How to complete this task:
The word "main" occurs in some of the lines below; copy each of those lines.

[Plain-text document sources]
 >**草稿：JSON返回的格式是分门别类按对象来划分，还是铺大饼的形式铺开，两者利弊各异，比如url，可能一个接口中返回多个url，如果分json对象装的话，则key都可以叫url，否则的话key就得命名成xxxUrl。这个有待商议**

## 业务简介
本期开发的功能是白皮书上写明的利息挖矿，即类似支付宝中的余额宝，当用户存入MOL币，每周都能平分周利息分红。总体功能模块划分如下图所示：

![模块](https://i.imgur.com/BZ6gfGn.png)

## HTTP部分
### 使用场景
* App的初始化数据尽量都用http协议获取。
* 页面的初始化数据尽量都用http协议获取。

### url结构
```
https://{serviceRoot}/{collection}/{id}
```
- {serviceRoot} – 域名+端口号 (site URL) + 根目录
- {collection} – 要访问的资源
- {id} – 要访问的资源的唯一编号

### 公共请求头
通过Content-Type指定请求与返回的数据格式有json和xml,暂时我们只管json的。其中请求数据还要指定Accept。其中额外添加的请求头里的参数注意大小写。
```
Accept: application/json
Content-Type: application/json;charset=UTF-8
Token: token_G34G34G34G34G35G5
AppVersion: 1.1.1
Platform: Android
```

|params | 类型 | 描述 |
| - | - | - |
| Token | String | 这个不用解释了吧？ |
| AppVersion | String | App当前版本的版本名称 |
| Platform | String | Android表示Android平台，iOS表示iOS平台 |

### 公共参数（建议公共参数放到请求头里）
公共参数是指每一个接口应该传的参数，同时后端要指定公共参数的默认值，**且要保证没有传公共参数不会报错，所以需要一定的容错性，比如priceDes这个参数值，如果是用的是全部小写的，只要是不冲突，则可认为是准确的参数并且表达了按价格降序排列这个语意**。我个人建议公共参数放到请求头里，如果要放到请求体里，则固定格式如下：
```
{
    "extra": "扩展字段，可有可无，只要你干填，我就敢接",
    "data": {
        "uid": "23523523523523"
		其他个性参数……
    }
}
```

---

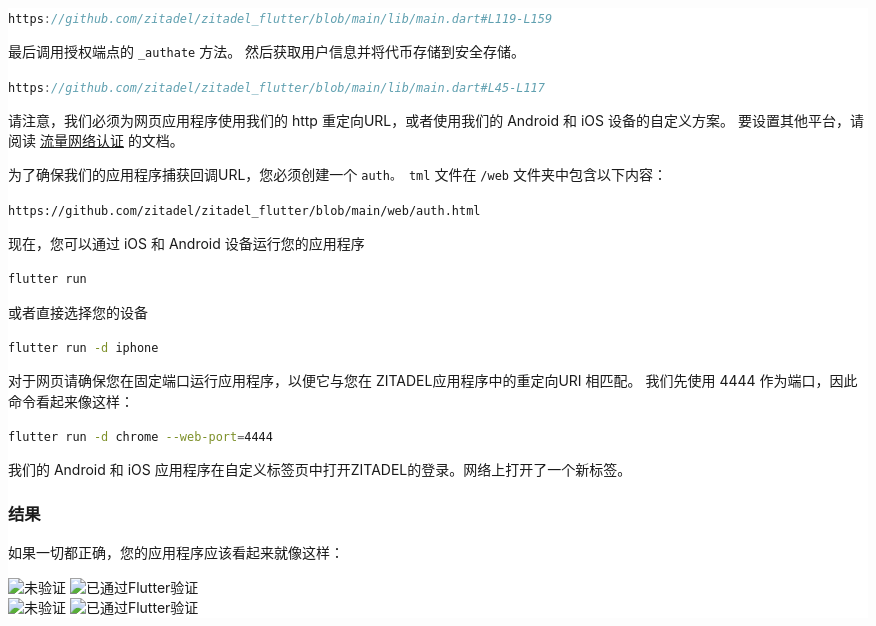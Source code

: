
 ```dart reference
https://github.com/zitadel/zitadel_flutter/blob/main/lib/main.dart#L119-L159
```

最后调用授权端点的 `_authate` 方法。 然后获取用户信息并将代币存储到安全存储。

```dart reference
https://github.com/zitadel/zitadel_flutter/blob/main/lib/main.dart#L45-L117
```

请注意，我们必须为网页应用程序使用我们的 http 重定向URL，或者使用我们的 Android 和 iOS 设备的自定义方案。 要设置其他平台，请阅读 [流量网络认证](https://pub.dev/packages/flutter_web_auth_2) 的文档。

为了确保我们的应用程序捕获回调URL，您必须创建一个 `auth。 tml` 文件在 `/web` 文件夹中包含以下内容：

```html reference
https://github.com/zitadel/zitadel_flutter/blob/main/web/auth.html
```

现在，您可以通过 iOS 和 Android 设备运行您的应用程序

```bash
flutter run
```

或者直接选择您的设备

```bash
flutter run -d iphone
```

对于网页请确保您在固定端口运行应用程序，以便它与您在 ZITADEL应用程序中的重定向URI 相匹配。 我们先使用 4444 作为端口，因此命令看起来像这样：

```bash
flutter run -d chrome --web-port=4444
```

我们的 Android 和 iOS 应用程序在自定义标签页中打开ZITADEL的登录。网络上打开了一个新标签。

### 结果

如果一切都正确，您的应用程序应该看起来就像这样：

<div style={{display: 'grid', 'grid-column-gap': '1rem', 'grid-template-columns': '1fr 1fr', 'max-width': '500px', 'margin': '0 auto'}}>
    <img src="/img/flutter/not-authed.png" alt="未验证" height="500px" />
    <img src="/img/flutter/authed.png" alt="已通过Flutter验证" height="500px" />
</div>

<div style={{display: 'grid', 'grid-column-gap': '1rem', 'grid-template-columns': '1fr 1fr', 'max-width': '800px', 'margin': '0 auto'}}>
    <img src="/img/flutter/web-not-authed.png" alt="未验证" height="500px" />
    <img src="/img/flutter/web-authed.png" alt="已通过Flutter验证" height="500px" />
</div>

Solution to the problem:
https://github.com/zitadel/zitadel_flutter/blob/main/lib/main.dart#L119-L159
https://github.com/zitadel/zitadel_flutter/blob/main/lib/main.dart#L45-L117
https://github.com/zitadel/zitadel_flutter/blob/main/web/auth.html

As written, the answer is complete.